◆ ENTRIES SUPPLIED:
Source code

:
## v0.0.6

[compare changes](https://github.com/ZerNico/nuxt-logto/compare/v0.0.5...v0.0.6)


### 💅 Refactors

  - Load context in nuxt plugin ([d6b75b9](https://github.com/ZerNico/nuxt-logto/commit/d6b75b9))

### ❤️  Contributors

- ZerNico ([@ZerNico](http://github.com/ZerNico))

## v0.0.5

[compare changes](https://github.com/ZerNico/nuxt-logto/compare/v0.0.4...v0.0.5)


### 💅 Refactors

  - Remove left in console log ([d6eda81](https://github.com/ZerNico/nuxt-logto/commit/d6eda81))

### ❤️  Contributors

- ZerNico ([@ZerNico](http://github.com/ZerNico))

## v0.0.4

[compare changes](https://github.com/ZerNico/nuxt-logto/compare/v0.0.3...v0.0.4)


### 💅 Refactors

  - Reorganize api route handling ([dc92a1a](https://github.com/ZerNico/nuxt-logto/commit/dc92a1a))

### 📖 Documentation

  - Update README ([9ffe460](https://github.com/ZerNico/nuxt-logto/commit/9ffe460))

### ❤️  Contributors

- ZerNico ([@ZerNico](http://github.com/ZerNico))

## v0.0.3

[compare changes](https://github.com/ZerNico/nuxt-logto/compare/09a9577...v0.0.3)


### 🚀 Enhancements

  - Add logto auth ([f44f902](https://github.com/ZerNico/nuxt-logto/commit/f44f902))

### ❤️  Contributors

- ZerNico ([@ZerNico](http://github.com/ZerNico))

...

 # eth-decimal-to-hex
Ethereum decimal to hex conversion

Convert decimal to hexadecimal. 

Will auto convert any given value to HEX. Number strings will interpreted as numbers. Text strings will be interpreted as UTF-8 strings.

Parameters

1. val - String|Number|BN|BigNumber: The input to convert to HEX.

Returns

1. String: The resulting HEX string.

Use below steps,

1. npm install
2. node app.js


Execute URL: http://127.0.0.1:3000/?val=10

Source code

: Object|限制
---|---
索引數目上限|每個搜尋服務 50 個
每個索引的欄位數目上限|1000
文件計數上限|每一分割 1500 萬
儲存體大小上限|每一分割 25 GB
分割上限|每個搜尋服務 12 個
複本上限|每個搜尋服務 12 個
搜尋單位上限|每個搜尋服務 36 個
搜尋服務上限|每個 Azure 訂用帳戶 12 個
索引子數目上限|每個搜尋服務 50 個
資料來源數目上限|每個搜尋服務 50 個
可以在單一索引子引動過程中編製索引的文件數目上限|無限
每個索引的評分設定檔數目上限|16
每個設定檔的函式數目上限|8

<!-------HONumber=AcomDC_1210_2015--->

==

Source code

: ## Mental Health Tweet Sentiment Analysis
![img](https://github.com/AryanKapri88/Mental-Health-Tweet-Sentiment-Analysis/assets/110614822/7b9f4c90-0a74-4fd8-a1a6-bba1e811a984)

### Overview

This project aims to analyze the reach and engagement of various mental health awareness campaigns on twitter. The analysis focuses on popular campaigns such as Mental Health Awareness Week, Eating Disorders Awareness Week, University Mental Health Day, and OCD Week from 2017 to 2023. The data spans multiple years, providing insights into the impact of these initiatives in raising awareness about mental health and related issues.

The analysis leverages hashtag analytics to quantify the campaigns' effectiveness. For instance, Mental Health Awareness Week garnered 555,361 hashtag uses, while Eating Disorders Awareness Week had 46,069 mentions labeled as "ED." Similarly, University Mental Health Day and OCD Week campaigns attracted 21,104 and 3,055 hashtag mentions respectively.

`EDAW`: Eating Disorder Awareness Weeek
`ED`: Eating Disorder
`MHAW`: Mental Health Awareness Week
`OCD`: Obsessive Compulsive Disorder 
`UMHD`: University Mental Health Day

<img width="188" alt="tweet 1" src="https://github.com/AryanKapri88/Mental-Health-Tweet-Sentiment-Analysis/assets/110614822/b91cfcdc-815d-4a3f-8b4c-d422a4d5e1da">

◆ EXERCISE DESCRIPTION:
Within the listing above, locate the line containing "1. val - String|Number|BN|BigNumber: The" and the line containing "可以在單一索引子引動過程中編製索引的文件數目上限|無限". Reproduce those two lines and all lines between them exactly, with nothing added.

◆ RESPONSE BOX:
1. val - String|Number|BN|BigNumber: The input to convert to HEX.

Returns

1. String: The resulting HEX string.

Use below steps,

1. npm install
2. node app.js


Execute URL: http://127.0.0.1:3000/?val=10

Source code

: Object|限制
---|---
索引數目上限|每個搜尋服務 50 個
每個索引的欄位數目上限|1000
文件計數上限|每一分割 1500 萬
儲存體大小上限|每一分割 25 GB
分割上限|每個搜尋服務 12 個
複本上限|每個搜尋服務 12 個
搜尋單位上限|每個搜尋服務 36 個
搜尋服務上限|每個 Azure 訂用帳戶 12 個
索引子數目上限|每個搜尋服務 50 個
資料來源數目上限|每個搜尋服務 50 個
可以在單一索引子引動過程中編製索引的文件數目上限|無限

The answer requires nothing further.